It makes no sense to question whether Eli should be playing, or Kurt. Eli is playing, that’s how it is; that’s how it’s going to be. It serves no purpose to question whether the Giants should have stockpiles draft choices or picked another QB. If they had more draft choices, that would be so much more agony in looking at next year’s Injured Reserve. And no other QB, rookie QB, would be doing well in this offense.

I saw something really scary Sunday evening. I saw Coach Coughlin answer questions in the interview in a civil, low-key manner; I saw him walk out carefully groomed, composed. I saw Vince Tobin in the guise of Coach Coughlin. He came in thinking he could win; he’s going out looking for a glimmer of hope for the future. He’s watching his QB, trying hard to judge if the pressure is getting to the kid; he’s mellowed some of his idiosyncrasies, hoping a leader will appear; he is realizing that he is in his 4th losing year, in a row; that all the hype about his methods and his efficiency and his preparation and his motivation, just may have run the course. He is realizing that NY is different than anywhere else in the world, and that in the words of Frank Sinatra, “If you can make it here, you can make it anywhere.” And in all that, I am beginning to think this man might, just might, strap on a reality visor this offseason, cut the crap about injuries being a mental cancer and micro-managing everything and everyone in his universe. He will go out and get himself some major league assistants – and he will go get some professional players to back up his starters. If I’m right, he just might have the capacity to turn this thing around. If I’m wrong, and he remains TC, hardass, I won’t have to worry much more than another year, because if he doesn’t win next year, he’ll just ne another Arnsparger and go back to the college ranks where that act still plays.

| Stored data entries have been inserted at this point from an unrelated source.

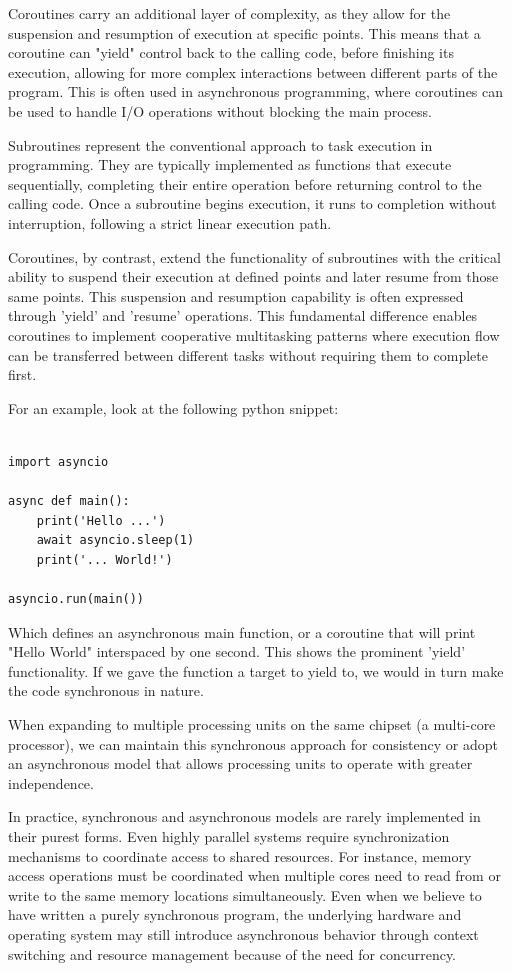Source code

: \documentclass[12pt,a4paper]{article}
\begin{document}
Coroutines carry an additional layer of complexity, as they allow for the suspension and resumption of execution at specific points. This means that a coroutine can "yield" control back to the calling code, before finishing its execution, allowing for more complex interactions between different parts of the program. This is often used in asynchronous programming, where coroutines can be used to handle I/O operations without blocking the main process. 

Subroutines represent the conventional approach to task execution in programming. They are typically implemented as functions that execute sequentially, completing their entire operation before returning control to the calling code. Once a subroutine begins execution, it runs to completion without interruption, following a strict linear execution path.

Coroutines, by contrast, extend the functionality of subroutines with the critical ability to suspend their execution at defined points and later resume from those same points. This suspension and resumption capability is often expressed through 'yield' and 'resume' operations. This fundamental difference enables coroutines to implement cooperative multitasking patterns where execution flow can be transferred between different tasks without requiring them to complete first.

For an example, look at the following python snippet:
\begin{verbatim}

import asyncio

async def main():
    print('Hello ...')
    await asyncio.sleep(1)
    print('... World!')

asyncio.run(main())
\end{verbatim}

Which defines an asynchronous main function, or a coroutine that will print "Hello World" interspaced by one second. This shows the prominent 'yield' functionality. If we gave the function a target to yield to, we would in turn make the code synchronous in nature.

When expanding to multiple processing units on the same chipset (a multi-core processor), we can maintain this synchronous approach for consistency or adopt an asynchronous model that allows processing units to operate with greater independence. 

In practice, synchronous and asynchronous models are rarely implemented in their purest forms. Even highly parallel systems require synchronization mechanisms to coordinate access to shared resources. For instance, memory access operations must be coordinated when multiple cores need to read from or write to the same memory locations simultaneously. Even when we believe to have written a purely synchronous program, the underlying hardware and operating system may still introduce asynchronous behavior through context switching and resource management because of the need for concurrency.
\end{document}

The O-Line are my favorite guys. They are tough guys; they don’t whine, they don’t point fingers; they go out and get bruised and battered every week; and they give as good as they get. Ad Diehl said, “We just have to keep fighting, that’s all we can do.” David keeps improving. He tells me the more reps he gets, the better he is becoming. He strives to “improve one thing each week,” and to work on his fundamentals. He feels Eli is making progress, that the line is getting used to him, that they need to play with him for the rest of the year, and that “the more he is in there, the better the offense is going to be.” In the same vein, Wayne Lucier told me they are committed to working harder and he feels, “it’s going to click for us.”

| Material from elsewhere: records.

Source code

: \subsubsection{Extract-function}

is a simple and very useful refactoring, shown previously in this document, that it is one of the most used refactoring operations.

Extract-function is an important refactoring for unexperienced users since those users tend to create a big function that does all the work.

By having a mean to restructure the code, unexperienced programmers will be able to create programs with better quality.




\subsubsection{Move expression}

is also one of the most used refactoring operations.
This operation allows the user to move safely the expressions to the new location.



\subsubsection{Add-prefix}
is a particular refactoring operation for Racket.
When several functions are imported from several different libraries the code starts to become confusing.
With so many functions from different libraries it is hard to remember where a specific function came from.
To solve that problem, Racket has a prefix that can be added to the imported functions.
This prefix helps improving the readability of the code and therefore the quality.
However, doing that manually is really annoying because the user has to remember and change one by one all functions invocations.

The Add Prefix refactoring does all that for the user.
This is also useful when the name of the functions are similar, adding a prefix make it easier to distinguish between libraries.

I also talked to Greg Walker, a huge man with a great outlook. I introduced myself and kidded him about his speed and footwork. He laughed and then we got serious. I told him that to me he showed some potential and he told me that, “God blessed me with talent and ability, so everything I do, I do for His glory.” He wasn’t jiving. He is a low key, serious young man, so I put to him a direct question, a question about going through the motions, or having deep feelings for the game. He told me, “It’s a loss. Every loss hurts. We put a lot of energy and heart into it and when you lose, like we lost tonight, it hurts. Nobody is smiling, everybody is dejected; but we’re not going to hang our heads down. There are four games left and we have to do our best to win, we have to prepare mentally, physically and we have to do everything we need to do.” I told him that there were a lot of fans out there who never played the game, at any level, and I asked him to tell us, how it really feels. I told him a lot of the younger generation had PlayStation or an XBox, and that these games flavored a lot of opinion on the game. That maybe to some, the real game looked as if the players were just going through the motions, checking in and out. Greg told me, “We all play PlayStation, XBox, Madden. Take that feeling you have when you lose in these games and magnify it by, say, 100,000 times; that’s how it feels to lose a game. But we come back the next day, and we take that loss, learn from it, correct and go on to the next game.” He told me that right now you will see units of players gathering together; that “what we want to do is show our support; we want to encourage the guys on the field; everyone needs encouragement.”

OK, Greg. I’ll be in Baltimore Sunday. I’ll do my damndest to get some good photos. And sometime next week, I’ll sit down and try to write something a little better. I’ll do it Greg, because I am a not only a member of the Media – I am a Giants’ fan.

(Box Score – New York Giants at Washington Redskins, December 5, 2004)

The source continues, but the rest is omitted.